It was said that The Friends of Tony Romanoff was to be curated by Lucas Price, but the intriguing press release we read for this show was so ambiguous that AM didn’t quite know what to expect. The exhibition, which opened last Thursday, as we kind of expected, turned out to be a collection of new work authored solely by Lucas. Pure Evil Gallery played host to the exhibition, which was a refreshing change to see Lucas’ more contemporary side emerging, based around mixed media assemblages of both found and produced materials – with polaroid photographs old and new representing a large chunk of the content.
AM recently visited Lucas at his studio space at the Royal College of Art, where we saw some of the work he was producing toward his Masters degree in Fine Art. This new body of work definitely comes from the mind of the RCA student rather than that of a street artist, which Price is of course known to be.
Read on for further words and pictures after the jump.
The basement houses two separate installations, both involving light and sound. The feel of the installations is difficult to capture in photographic form, but the reclining figure in the smaller of the two spaces is an allegory for the Heavens Gate group suicide of 1997, as are the shoes.
Upstairs; discarded letters, original Akira animation cels and the aforementioned polaroids were collected within the framed assemblages, along with large scale photographs on aluminum and light-boxes of the photographic and also the text based kind.
It should be noted that the exhibition has been funded by a sportswear brand Lucas has been working with recently. You’ve probably either seen the video or the TV ad declaring that Cyclops is “All In”. Is this a good or a bad thing? Some we spoke to at the opening thought bad. AM saw that the financing of the show kept the prices of the work at a very affordable level. With the UK Governments arts funding on it’s knees, it’s good to see some of the private corporate budgets being given to interesting and exciting art projects like this rather than all being collected by the David Beckhams of this world.

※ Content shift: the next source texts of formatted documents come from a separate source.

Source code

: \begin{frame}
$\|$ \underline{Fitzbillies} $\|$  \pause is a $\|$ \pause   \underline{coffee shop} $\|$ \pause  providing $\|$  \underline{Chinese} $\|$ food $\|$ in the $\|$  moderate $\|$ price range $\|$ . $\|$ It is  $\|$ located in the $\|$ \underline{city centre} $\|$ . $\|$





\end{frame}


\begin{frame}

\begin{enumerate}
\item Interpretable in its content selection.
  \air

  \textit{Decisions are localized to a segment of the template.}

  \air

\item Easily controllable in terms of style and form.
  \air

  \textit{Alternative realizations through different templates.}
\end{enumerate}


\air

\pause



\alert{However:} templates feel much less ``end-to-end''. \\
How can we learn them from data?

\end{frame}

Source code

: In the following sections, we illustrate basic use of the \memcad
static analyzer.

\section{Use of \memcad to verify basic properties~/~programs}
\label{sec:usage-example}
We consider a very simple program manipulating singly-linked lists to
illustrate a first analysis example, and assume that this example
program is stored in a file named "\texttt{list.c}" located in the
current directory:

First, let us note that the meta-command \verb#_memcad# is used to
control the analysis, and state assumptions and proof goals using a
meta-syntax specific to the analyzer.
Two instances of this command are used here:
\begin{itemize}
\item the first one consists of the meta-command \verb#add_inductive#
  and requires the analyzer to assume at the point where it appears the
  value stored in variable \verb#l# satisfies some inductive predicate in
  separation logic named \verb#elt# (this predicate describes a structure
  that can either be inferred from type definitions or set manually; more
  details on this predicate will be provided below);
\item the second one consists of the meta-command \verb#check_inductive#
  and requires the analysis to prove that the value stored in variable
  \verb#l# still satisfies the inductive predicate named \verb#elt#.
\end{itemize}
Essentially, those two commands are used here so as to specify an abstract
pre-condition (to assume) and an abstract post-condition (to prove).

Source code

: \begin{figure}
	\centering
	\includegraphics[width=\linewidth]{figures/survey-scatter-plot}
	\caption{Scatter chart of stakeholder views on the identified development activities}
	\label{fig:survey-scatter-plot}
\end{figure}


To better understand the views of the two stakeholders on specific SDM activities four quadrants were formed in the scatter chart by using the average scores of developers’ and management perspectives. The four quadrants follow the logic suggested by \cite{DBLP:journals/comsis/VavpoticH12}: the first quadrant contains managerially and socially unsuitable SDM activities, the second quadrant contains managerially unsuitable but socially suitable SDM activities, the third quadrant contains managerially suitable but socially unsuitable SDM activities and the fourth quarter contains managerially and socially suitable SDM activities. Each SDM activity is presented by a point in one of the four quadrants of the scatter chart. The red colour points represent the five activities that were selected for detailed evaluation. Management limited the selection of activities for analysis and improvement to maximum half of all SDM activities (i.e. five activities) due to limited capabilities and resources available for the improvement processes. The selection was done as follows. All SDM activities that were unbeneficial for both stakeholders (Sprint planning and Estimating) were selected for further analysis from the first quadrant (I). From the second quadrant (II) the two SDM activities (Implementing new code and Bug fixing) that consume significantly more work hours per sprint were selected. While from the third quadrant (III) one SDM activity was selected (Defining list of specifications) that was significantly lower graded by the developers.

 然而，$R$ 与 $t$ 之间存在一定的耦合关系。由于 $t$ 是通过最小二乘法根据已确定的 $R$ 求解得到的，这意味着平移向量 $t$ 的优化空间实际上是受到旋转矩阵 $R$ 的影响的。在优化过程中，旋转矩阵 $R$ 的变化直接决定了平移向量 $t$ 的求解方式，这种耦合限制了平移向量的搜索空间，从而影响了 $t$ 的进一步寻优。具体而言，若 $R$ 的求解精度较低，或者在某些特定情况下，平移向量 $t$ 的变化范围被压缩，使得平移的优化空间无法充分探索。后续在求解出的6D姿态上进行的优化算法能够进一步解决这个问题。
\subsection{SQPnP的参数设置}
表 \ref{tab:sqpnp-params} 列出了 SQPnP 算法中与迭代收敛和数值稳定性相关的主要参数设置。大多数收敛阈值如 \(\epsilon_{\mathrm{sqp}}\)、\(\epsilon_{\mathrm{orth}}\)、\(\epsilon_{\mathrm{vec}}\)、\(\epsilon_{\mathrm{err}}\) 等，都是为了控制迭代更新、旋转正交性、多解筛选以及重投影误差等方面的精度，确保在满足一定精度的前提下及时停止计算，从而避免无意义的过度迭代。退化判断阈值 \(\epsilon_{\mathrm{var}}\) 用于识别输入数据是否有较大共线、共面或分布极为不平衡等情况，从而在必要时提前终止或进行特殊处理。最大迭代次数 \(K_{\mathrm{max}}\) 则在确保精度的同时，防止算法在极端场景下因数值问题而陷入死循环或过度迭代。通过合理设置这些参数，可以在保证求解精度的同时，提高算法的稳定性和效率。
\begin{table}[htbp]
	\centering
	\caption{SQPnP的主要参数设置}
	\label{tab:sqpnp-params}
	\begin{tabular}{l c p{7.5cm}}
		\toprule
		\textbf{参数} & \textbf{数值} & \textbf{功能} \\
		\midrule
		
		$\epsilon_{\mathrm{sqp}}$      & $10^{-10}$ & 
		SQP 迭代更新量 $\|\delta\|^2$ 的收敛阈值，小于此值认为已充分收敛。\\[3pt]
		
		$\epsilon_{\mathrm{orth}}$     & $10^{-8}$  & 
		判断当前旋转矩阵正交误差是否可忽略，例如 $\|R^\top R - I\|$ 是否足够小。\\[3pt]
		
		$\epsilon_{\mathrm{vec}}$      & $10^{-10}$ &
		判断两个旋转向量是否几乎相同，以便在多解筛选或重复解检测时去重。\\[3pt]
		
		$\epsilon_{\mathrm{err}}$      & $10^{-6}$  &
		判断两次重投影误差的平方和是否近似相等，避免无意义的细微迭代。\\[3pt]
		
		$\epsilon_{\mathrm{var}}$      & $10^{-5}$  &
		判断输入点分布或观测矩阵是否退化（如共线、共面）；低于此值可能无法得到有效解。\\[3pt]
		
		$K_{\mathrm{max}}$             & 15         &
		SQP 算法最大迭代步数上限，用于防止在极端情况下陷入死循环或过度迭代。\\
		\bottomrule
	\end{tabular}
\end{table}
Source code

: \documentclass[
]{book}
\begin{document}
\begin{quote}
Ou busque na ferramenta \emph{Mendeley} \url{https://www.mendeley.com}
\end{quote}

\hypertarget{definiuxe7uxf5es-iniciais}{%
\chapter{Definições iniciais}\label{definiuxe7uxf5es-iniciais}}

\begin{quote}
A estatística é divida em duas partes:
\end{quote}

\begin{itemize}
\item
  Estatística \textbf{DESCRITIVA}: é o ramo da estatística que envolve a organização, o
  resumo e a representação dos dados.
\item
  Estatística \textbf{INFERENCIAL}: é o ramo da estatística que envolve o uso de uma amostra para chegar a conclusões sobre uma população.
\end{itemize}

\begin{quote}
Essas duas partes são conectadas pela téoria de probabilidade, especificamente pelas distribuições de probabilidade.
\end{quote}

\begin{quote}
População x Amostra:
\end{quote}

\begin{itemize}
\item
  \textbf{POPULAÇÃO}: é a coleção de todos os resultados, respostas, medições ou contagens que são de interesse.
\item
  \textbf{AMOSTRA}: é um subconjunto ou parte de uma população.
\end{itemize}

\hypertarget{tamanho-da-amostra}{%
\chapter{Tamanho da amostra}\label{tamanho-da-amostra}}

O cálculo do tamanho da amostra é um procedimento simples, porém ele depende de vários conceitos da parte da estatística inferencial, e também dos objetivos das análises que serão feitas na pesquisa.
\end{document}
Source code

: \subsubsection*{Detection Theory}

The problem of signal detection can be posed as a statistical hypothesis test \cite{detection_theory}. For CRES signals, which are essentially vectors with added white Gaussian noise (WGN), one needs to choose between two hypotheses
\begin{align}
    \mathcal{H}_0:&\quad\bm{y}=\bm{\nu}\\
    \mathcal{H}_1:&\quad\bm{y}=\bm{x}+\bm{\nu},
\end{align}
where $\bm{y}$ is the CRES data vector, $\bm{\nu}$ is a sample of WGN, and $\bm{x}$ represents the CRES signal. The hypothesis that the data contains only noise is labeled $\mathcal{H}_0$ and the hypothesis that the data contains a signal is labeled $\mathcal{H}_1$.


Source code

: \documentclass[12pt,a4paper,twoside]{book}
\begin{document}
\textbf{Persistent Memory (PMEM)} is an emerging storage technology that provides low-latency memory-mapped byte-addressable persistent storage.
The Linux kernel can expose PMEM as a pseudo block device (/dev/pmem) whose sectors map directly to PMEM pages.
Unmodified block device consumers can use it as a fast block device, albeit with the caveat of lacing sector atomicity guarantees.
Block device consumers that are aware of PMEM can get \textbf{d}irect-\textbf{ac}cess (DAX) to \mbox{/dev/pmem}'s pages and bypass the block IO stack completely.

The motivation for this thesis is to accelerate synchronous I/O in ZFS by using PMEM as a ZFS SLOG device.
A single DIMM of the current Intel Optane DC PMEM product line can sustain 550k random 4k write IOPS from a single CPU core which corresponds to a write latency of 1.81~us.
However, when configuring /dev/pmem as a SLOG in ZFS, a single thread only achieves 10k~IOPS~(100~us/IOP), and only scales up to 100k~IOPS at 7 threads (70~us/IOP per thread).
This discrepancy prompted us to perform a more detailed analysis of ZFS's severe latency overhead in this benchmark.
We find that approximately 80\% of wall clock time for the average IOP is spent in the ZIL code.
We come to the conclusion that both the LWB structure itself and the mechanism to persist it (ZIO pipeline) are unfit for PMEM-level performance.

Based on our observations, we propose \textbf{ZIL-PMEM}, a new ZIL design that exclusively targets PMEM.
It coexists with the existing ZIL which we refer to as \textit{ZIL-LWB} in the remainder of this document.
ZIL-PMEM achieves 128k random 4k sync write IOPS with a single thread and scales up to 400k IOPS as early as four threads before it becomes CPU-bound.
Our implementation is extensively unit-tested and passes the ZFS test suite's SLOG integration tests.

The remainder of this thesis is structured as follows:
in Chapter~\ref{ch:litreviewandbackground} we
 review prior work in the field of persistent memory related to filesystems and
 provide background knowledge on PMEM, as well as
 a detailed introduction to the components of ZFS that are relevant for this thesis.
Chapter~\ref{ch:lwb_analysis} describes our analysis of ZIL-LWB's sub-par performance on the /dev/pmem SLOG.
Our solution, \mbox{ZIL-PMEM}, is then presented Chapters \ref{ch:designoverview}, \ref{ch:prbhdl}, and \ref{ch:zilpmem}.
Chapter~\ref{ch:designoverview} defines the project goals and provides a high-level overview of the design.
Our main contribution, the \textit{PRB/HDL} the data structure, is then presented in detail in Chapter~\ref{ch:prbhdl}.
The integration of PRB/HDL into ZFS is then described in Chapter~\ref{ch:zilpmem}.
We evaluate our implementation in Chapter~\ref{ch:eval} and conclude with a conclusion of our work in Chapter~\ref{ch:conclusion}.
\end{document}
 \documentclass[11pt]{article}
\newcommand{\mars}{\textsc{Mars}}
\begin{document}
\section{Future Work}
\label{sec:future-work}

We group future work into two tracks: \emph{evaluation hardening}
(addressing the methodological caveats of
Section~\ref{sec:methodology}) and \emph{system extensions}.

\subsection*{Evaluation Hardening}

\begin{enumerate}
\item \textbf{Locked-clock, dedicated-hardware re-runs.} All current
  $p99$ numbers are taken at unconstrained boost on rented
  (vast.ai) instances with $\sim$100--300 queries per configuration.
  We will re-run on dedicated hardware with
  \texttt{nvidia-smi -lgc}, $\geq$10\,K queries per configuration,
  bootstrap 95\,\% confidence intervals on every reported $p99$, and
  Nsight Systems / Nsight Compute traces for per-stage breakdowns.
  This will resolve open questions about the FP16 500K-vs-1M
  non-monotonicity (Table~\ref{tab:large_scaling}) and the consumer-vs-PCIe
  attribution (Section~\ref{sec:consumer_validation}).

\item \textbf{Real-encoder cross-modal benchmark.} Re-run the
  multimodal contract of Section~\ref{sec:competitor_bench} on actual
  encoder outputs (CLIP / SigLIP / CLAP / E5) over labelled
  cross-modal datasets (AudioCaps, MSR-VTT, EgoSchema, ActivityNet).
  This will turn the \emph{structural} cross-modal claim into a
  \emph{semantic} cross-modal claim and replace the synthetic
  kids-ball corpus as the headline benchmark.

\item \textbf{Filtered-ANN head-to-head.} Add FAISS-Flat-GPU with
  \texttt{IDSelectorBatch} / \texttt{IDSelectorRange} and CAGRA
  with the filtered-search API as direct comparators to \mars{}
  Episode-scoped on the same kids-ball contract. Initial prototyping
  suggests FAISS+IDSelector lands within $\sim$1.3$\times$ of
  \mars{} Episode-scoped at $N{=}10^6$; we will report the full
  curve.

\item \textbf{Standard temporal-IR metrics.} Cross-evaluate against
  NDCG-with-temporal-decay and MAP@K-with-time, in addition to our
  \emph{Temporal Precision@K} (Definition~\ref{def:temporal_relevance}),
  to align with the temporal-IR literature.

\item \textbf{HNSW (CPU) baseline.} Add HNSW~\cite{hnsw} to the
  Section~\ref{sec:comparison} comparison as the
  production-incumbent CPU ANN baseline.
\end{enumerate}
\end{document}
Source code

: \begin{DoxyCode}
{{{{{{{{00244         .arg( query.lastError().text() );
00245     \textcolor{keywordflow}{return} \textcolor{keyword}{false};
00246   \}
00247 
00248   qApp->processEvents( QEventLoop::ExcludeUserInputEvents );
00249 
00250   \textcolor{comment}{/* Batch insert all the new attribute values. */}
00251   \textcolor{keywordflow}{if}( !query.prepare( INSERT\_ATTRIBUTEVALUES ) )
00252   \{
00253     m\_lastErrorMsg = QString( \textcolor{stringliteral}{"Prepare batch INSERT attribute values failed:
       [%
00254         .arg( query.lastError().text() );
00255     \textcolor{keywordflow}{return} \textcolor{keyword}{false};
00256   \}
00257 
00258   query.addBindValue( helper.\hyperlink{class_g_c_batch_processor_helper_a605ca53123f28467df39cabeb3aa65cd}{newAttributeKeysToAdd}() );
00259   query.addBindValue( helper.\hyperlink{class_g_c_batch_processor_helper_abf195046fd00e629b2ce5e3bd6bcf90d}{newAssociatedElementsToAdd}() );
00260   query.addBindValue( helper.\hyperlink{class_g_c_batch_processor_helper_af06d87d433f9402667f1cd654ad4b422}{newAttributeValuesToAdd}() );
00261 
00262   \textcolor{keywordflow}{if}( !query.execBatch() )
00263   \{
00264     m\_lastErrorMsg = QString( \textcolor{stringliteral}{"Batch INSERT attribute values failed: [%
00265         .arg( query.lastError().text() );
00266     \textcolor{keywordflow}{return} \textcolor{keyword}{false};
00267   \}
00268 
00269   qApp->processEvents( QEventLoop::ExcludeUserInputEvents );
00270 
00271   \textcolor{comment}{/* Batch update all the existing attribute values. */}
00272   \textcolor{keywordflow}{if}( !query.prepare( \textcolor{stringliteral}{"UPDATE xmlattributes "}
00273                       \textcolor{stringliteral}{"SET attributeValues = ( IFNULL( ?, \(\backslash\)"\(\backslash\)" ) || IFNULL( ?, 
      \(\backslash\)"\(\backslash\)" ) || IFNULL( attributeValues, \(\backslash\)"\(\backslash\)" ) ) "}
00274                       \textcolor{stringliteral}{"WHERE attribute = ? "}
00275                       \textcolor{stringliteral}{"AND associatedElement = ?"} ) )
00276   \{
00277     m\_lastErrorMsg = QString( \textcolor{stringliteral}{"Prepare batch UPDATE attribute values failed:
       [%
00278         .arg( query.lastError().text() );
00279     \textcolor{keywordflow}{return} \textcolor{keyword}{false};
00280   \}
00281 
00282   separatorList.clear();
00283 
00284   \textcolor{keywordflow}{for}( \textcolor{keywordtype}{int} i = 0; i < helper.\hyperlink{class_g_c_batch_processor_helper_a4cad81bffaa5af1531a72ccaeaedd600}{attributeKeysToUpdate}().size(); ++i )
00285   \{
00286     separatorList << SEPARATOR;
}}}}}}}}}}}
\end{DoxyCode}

Who the fuck is Tony Romanoff though? Apparently, there is some truth in the fact that Tony Romanoff was/is a folk-artist who caused a storm and created a market from nothing when selling work via eBay a few years back… Is Tony Romanoff a nom de guerre of Lucas Price? We don’t know, and probably never will get the full story.
The burning question is, can street art fans who know Luc’s work from other arenas of his artistic output deal with an artist who has highly conceptual ideas and representations within his gallery work? We hope so. Just cast aside your street art pretensions and enjoy the work for what it is.